Recorded information:

————

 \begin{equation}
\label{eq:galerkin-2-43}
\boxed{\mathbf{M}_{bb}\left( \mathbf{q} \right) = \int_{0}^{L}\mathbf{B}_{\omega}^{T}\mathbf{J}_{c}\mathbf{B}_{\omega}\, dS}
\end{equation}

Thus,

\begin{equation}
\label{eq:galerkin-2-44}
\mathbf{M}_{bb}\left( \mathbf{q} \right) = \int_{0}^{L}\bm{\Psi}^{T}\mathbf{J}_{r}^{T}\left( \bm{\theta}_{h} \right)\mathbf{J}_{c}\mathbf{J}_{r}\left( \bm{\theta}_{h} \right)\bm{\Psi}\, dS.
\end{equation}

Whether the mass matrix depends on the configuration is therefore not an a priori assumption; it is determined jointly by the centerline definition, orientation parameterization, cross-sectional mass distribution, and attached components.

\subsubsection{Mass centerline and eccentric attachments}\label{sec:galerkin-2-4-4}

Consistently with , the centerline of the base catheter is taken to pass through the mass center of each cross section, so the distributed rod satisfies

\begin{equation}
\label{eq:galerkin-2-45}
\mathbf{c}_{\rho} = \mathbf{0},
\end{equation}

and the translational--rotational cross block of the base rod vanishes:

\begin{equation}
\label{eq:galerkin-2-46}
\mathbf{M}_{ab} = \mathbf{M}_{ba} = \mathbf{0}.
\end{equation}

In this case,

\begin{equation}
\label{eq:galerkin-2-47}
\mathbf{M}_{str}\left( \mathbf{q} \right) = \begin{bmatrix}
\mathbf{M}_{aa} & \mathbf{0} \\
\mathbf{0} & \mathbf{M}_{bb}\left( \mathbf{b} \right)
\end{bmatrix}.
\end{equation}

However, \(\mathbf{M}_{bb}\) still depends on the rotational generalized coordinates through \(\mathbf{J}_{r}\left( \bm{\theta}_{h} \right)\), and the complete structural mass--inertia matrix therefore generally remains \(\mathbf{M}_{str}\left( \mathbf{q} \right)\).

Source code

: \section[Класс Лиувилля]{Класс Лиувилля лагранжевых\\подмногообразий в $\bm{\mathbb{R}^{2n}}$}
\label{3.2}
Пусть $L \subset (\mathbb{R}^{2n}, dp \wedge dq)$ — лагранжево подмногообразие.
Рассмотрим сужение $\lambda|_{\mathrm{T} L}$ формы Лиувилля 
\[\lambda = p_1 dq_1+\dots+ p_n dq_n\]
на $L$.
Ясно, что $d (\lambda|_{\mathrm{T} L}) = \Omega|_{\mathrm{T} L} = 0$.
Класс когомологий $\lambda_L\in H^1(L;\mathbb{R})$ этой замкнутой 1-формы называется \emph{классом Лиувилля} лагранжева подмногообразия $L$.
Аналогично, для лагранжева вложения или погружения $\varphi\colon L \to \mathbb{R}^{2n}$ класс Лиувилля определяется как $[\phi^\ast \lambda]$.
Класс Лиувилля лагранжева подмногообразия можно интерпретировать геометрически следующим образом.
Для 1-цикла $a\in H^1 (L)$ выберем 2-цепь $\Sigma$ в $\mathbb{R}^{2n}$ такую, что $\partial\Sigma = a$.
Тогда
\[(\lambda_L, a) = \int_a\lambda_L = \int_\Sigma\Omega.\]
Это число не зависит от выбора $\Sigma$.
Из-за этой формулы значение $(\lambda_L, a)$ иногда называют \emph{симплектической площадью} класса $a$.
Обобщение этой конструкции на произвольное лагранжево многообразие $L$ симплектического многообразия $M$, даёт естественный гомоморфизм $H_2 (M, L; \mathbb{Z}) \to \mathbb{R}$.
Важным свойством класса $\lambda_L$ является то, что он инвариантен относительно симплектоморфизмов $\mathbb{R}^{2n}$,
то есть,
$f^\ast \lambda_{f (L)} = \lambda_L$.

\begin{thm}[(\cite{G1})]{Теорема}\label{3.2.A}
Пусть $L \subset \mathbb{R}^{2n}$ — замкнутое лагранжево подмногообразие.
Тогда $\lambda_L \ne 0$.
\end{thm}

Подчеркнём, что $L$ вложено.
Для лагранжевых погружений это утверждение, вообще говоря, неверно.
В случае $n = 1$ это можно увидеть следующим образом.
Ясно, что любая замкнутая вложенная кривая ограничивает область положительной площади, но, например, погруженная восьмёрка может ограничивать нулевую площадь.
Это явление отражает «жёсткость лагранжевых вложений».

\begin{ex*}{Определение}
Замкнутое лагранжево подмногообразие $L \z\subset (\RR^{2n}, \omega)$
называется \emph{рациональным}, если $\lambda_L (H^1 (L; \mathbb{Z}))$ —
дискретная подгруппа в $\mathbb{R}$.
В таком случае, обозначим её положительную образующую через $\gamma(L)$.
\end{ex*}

————

Task to complete:
The entire listing has to be written out again exactly.

Result for this task:
 \begin{equation}
\label{eq:galerkin-2-43}
\boxed{\mathbf{M}_{bb}\left( \mathbf{q} \right) = \int_{0}^{L}\mathbf{B}_{\omega}^{T}\mathbf{J}_{c}\mathbf{B}_{\omega}\, dS}
\end{equation}

Thus,

\begin{equation}
\label{eq:galerkin-2-44}
\mathbf{M}_{bb}\left( \mathbf{q} \right) = \int_{0}^{L}\bm{\Psi}^{T}\mathbf{J}_{r}^{T}\left( \bm{\theta}_{h} \right)\mathbf{J}_{c}\mathbf{J}_{r}\left( \bm{\theta}_{h} \right)\bm{\Psi}\, dS.
\end{equation}

Whether the mass matrix depends on the configuration is therefore not an a priori assumption; it is determined jointly by the centerline definition, orientation parameterization, cross-sectional mass distribution, and attached components.

\subsubsection{Mass centerline and eccentric attachments}\label{sec:galerkin-2-4-4}

Consistently with , the centerline of the base catheter is taken to pass through the mass center of each cross section, so the distributed rod satisfies

\begin{equation}
\label{eq:galerkin-2-45}
\mathbf{c}_{\rho} = \mathbf{0},
\end{equation}

and the translational--rotational cross block of the base rod vanishes:

\begin{equation}
\label{eq:galerkin-2-46}
\mathbf{M}_{ab} = \mathbf{M}_{ba} = \mathbf{0}.
\end{equation}

In this case,

\begin{equation}
\label{eq:galerkin-2-47}
\mathbf{M}_{str}\left( \mathbf{q} \right) = \begin{bmatrix}
\mathbf{M}_{aa} & \mathbf{0} \\
\mathbf{0} & \mathbf{M}_{bb}\left( \mathbf{b} \right)
\end{bmatrix}.
\end{equation}

However, \(\mathbf{M}_{bb}\) still depends on the rotational generalized coordinates through \(\mathbf{J}_{r}\left( \bm{\theta}_{h} \right)\), and the complete structural mass--inertia matrix therefore generally remains \(\mathbf{M}_{str}\left( \mathbf{q} \right)\).

Source code

: \section[Класс Лиувилля]{Класс Лиувилля лагранжевых\\подмногообразий в $\bm{\mathbb{R}^{2n}}$}
\label{3.2}
Пусть $L \subset (\mathbb{R}^{2n}, dp \wedge dq)$ — лагранжево подмногообразие.
Рассмотрим сужение $\lambda|_{\mathrm{T} L}$ формы Лиувилля 
\[\lambda = p_1 dq_1+\dots+ p_n dq_n\]
на $L$.
Ясно, что $d (\lambda|_{\mathrm{T} L}) = \Omega|_{\mathrm{T} L} = 0$.
Класс когомологий $\lambda_L\in H^1(L;\mathbb{R})$ этой замкнутой 1-формы называется \emph{классом Лиувилля} лагранжева подмногообразия $L$.
Аналогично, для лагранжева вложения или погружения $\varphi\colon L \to \mathbb{R}^{2n}$ класс Лиувилля определяется как $[\phi^\ast \lambda]$.
Класс Лиувилля лагранжева подмногообразия можно интерпретировать геометрически следующим образом.
Для 1-цикла $a\in H^1 (L)$ выберем 2-цепь $\Sigma$ в $\mathbb{R}^{2n}$ такую, что $\partial\Sigma = a$.
Тогда
\[(\lambda_L, a) = \int_a\lambda_L = \int_\Sigma\Omega.\]
Это число не зависит от выбора $\Sigma$.
Из-за этой формулы значение $(\lambda_L, a)$ иногда называют \emph{симплектической площадью} класса $a$.
Обобщение этой конструкции на произвольное лагранжево многообразие $L$ симплектического многообразия $M$, даёт естественный гомоморфизм $H_2 (M, L; \mathbb{Z}) \to \mathbb{R}$.
Важным свойством класса $\lambda_L$ является то, что он инвариантен относительно симплектоморфизмов $\mathbb{R}^{2n}$,
то есть,
$f^\ast \lambda_{f (L)} = \lambda_L$.

\begin{thm}[(\cite{G1})]{Теорема}\label{3.2.A}
Пусть $L \subset \mathbb{R}^{2n}$ — замкнутое лагранжево подмногообразие.
Тогда $\lambda_L \ne 0$.
\end{thm}

Подчеркнём, что $L$ вложено.
Для лагранжевых погружений это утверждение, вообще говоря, неверно.
В случае $n = 1$ это можно увидеть следующим образом.
Ясно, что любая замкнутая вложенная кривая ограничивает область положительной площади, но, например, погруженная восьмёрка может ограничивать нулевую площадь.
Это явление отражает «жёсткость лагранжевых вложений».

\begin{ex*}{Определение}
Замкнутое лагранжево подмногообразие $L \z\subset (\RR^{2n}, \omega)$
называется \emph{рациональным}, если $\lambda_L (H^1 (L; \mathbb{Z}))$ —
дискретная подгруппа в $\mathbb{R}$.
В таком случае, обозначим её положительную образующую через $\gamma(L)$.
\end{ex*}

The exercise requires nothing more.